| WHAT IS BEING ASKED |
Go over the data below line by line, and state how many lines contain the string "Flags". Give the number only.

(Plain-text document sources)
################
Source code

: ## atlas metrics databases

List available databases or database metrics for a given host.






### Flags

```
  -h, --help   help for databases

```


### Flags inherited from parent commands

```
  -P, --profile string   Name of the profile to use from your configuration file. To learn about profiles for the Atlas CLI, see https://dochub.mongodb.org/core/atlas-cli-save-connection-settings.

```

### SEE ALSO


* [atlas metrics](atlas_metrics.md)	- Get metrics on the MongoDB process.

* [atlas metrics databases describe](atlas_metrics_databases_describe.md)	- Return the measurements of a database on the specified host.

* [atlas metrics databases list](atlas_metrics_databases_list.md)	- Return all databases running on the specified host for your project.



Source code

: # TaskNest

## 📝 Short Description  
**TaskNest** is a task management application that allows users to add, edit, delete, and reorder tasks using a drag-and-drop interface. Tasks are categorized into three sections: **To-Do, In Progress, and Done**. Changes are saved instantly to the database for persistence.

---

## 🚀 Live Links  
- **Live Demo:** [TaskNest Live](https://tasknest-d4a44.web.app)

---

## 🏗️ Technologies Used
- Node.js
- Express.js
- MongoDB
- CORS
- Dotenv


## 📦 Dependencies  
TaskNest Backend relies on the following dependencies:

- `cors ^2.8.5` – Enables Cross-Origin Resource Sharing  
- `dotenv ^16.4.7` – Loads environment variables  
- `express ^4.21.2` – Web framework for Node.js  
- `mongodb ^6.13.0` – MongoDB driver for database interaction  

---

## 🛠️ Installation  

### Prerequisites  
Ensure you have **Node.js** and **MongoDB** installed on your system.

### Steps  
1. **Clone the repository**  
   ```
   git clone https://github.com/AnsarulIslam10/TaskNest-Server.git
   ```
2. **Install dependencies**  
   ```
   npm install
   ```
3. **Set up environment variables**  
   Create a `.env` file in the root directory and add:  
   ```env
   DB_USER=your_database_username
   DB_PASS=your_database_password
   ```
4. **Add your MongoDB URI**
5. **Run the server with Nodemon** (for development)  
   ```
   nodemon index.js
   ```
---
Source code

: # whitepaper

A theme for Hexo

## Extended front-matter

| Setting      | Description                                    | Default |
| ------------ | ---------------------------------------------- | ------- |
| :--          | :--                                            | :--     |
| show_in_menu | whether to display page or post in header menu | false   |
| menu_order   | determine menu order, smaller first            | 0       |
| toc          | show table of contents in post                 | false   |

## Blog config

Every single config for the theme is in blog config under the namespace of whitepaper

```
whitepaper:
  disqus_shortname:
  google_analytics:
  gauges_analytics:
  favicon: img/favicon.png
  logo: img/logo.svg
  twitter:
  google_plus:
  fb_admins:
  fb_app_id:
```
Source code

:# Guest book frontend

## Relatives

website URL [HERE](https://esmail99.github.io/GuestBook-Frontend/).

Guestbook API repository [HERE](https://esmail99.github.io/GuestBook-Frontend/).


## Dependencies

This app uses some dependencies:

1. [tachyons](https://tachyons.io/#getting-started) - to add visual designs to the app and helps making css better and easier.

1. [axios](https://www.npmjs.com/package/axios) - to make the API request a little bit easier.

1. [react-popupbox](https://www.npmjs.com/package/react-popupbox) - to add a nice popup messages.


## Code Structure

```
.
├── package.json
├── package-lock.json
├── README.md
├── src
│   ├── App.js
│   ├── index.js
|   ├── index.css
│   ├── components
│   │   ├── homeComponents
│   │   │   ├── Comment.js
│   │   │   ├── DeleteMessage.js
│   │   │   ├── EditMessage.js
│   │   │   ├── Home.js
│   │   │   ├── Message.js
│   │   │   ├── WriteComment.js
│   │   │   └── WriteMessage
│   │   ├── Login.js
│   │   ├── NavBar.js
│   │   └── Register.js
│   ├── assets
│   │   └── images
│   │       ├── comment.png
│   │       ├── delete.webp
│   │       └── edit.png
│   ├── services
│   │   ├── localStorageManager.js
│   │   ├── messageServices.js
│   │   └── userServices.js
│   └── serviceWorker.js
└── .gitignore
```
################
| TASK ANSWER |
2